2016年7月21日木曜日

ホームレス状態にある人のケア part.1



AFPの2014年の総説ですが,
ホームレス状態の人のケアについてかかれてあります.

学会誌の総説に掲載するその姿勢がカッコいいです。
日本の状況もほぼ同じだよなと実感する内容でしたのでぼちぼち全訳していきます。

Care of the homeless: an overview
AFP 89:634-40.


【訳注】
形容詞のhomelessを「ホームレス状態」と訳すことにします.
Homelessness, the homeless, homeless personsなどの用語も,上記に準じ文脈に応じて訳しわけます.
日本で使われる,人あるいは集団をさす言葉としての「ホームレス」は,あたかも固定化された集団であるかのような印象を与える(と個人的に思っている)ためです.



ホームレス状態の人々に対するケア:概観


男性でも女性でも子どもでも,あらゆる人種,民族の人々が,ホームレス状態になりうる.アメリカでは,どの夜も61万人以上の人がホームレス状態にいる,ホームレス状態にあると,一般人口と比べて病気になりやすくなり,入院率が高くなり,若くして亡くなるようになる.ホームレス状態の人々の平均寿命は42歳~52歳である.ホームレス状態の子どもは非常に病気になりやすく,学習や行動面での問題を多く抱えることになる.収入が足りないことと,住める家がないことが,ホームレス状態になる主な理由である.心身ともに複雑かつ進行した問題を抱え,それが薬物やアルコールの乱用でさらに深刻なものとなり,さらに経済面,社会面での問題(例:家がない,適切な交通機関がない)が合わさるというホームレス状態特有の問題が,ヘルスケアシステム,地域社会,政府に突き付けられている.統合された多職種ヘルスケアチームが,アウトリーチ活動を行いながら,地方あるいは州の機関と協働することが,このような人々のケアの質を担保し,自己充足感を得る助けとなるために最も適している.家庭医は,ホームレス状態の人々に必要なものをマネージメントし,継続的なケアを提供し,多職種チームのリーダーとなるのに適している.
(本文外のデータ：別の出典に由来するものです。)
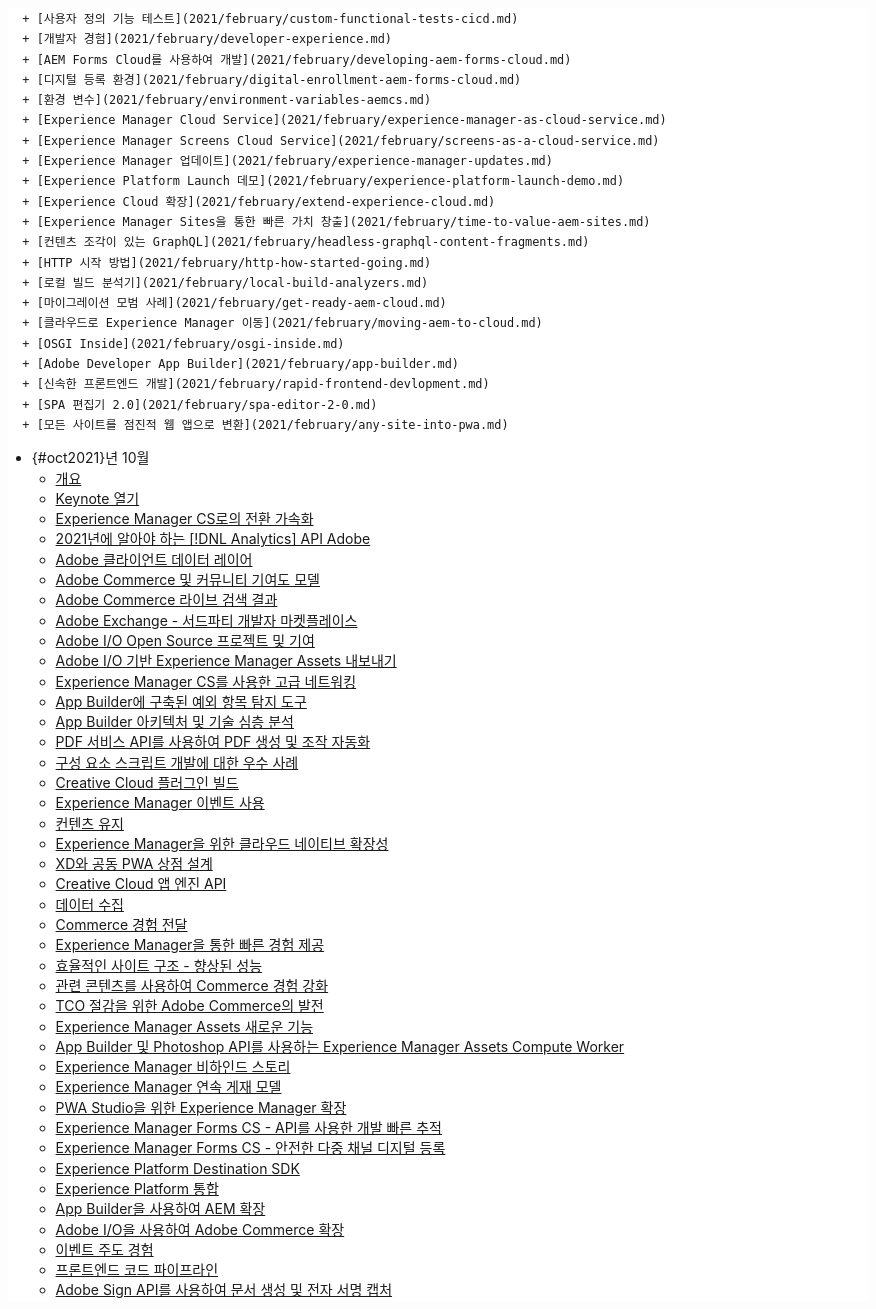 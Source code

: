       + [사용자 정의 기능 테스트](2021/february/custom-functional-tests-cicd.md)
      + [개발자 경험](2021/february/developer-experience.md)
      + [AEM Forms Cloud를 사용하여 개발](2021/february/developing-aem-forms-cloud.md)
      + [디지털 등록 환경](2021/february/digital-enrollment-aem-forms-cloud.md)
      + [환경 변수](2021/february/environment-variables-aemcs.md)
      + [Experience Manager Cloud Service](2021/february/experience-manager-as-cloud-service.md)
      + [Experience Manager Screens Cloud Service](2021/february/screens-as-a-cloud-service.md)
      + [Experience Manager 업데이트](2021/february/experience-manager-updates.md)
      + [Experience Platform Launch 데모](2021/february/experience-platform-launch-demo.md)
      + [Experience Cloud 확장](2021/february/extend-experience-cloud.md)
      + [Experience Manager Sites을 통한 빠른 가치 창출](2021/february/time-to-value-aem-sites.md)
      + [컨텐츠 조각이 있는 GraphQL](2021/february/headless-graphql-content-fragments.md)
      + [HTTP 시작 방법](2021/february/http-how-started-going.md)
      + [로컬 빌드 분석기](2021/february/local-build-analyzers.md)
      + [마이그레이션 모범 사례](2021/february/get-ready-aem-cloud.md)
      + [클라우드로 Experience Manager 이동](2021/february/moving-aem-to-cloud.md)
      + [OSGI Inside](2021/february/osgi-inside.md)
      + [Adobe Developer App Builder](2021/february/app-builder.md)
      + [신속한 프론트엔드 개발](2021/february/rapid-frontend-devlopment.md)
      + [SPA 편집기 2.0](2021/february/spa-editor-2-0.md)
      + [모든 사이트를 점진적 웹 앱으로 변환](2021/february/any-site-into-pwa.md)
   + {#oct2021}년 10월
      + [개요](2021/october/overview.md)
      + [Keynote 열기](2021/october/keynote.md)
      + [Experience Manager CS로의 전환 가속화](2021/october/accelerate-transistion.md)
      + [2021년에 알아야 하는  [!DNL Analytics] API Adobe](2021/october/analytics-api.md)
      + [Adobe 클라이언트 데이터 레이어](2021/october/adobe-client-data-layer.md)
      + [Adobe Commerce 및 커뮤니티 기여도 모델](2021/october/community-contribution-model.md)
      + [Adobe Commerce 라이브 검색 결과](2021/october/adobe-commerce-search.md)
      + [Adobe Exchange - 서드파티 개발자 마켓플레이스](2021/october/app-builder-exchange.md)
      + [Adobe I/O Open Source 프로젝트 및 기여](2021/october/app-builder-adobeio.md)
      + [Adobe I/O 기반 Experience Manager Assets 내보내기](2021/october/app-builder-asset-export.md)
      + [Experience Manager CS를 사용한 고급 네트워킹](2021/october/advanced-networking.md)
      + [App Builder에 구축된 예외 항목 탐지 도구](2021/october/data-anomaly-detection.md)
      + [App Builder 아키텍처 및 기술 심층 분석](2021/october/app-builder-architecture.md)
      + [PDF 서비스 API를 사용하여 PDF 생성 및 조작 자동화](2021/october/automate-pdf-services-api.md)
      + [구성 요소 스크립트 개발에 대한 우수 사례](2021/october/component-script-development.md)
      + [Creative Cloud 플러그인 빌드](2021/october/cc-extensibility.md)
      + [Experience Manager 이벤트 사용](2021/october/consume-aem-events.md)
      + [컨텐츠 유지](2021/october/content-upkeep.md)
      + [Experience Manager을 위한 클라우드 네이티브 확장성](2021/october/aem-cloud-native.md)
      + [XD와 공동 PWA 상점 설계](2021/october/commerce-storefront-xd.md)
      + [Creative Cloud 앱 엔진 API](2021/october/cc-app-api.md)
      + [데이터 수집](2021/october/data-collection.md)
      + [Commerce 경험 전달](2021/october/delivering-commerce-experiences.md)
      + [Experience Manager을 통한 빠른 경험 제공](2021/october/fast-experiences.md)
      + [효율적인 사이트 구조 - 향상된 성능](2021/october/efficient-site-structure.md)
      + [관련 콘텐츠를 사용하여 Commerce 경험 강화](2021/october/associated-content.md)
      + [TCO 절감을 위한 Adobe Commerce의 발전](2021/october/reduce-tco.md)
      + [Experience Manager Assets 새로운 기능](2021/october/aem-assets-whats-new.md)
      + [App Builder 및 Photoshop API를 사용하는 Experience Manager Assets Compute Worker](2021/october/app-builder-asset-compute.md)
      + [Experience Manager 비하인드 스토리](2021/october/aem-behind-scenes.md)
      + [Experience Manager 연속 게재 모델](2021/october/continuous-delivery.md)
      + [PWA Studio을 위한 Experience Manager 확장](2021/october/aem-pwa-studio.md)
      + [Experience Manager Forms CS - API를 사용한 개발 빠른 추적](2021/october/aem-forms-cs-apis.md)
      + [Experience Manager Forms CS - 안전한 다중 채널 디지털 등록](2021/october/multichannel-digital-enrollment.md)
      + [Experience Platform Destination SDK](2021/october/destination-sdk.md)
      + [Experience Platform 통합](2021/october/aep-integration.md)
      + [App Builder을 사용하여 AEM 확장](2021/october/extend-aem-app-builder.md)
      + [Adobe I/O을 사용하여 Adobe Commerce 확장](2021/october/commerce-io.md)
      + [이벤트 주도 경험](2021/october/event-driven-experiences.md)
      + [프론트엔드 코드 파이프라인](2021/october/front-end-code.md)
      + [Adobe Sign API를 사용하여 문서 생성 및 전자 서명 캡처](2021/october/esignatures-sign-api.md)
 ホームレス状態とは,毎日住むような家がないことをさし,路上だけでなくシェルターなどの施設や立ち入り禁止の建物,車などに住んでいる場合や,ほかの不安定または長続きしない状況にいる場合も含まれる.やむなく友達や親族の家を転々とする場合や,出所後や退院後に帰ることのできる安定した住居がない場合もホームレス状態とみなされることがある.


人口統計
 男性でも女性でも子どもでも,あらゆる人種,民族の人々が,ホームレス状態になりうる.アメリカではどの年度でも,約300万人,人口の1%がホームレス状態となっている.2013年は,どの夜も61万人がホームレス状態にいて,そのうち約36%が家族単位であり,約35%の安全が確保されていなかった.たいていの場合,ホームレス状態は数日から数週間と一時的なものである.

 過去30年にわたり,貧困の増大と住むことができる住居のさらなる不足がホームレス状態の増加を主に招いてきた.2009年の調査では,個人単位では14.3%,世帯単位では10.5%で収入が貧困レベルを下回っており,4620万人のアメリカ人が,経済的,医学的な問題が一度でも起これば生活が破綻しホームレス状態になる危険にあることが判明した.ホームレス状態と関連する経済的,社会的要因としては,不安定な雇用,低賃金,公的扶助の拒否,精神疾患患者の退院や退所,退役軍人,安価な住宅の欠如,低い教育水準,ヘルスケアを受けられないことがあげられる.このような要因がどれかひとつでもあると,アルコールや薬物の乱用,家庭内暴力,身体あるいは精神の疾患,虐待やネグレクトと結びつくことで,ホームレス状態に陥ってしまいかねない.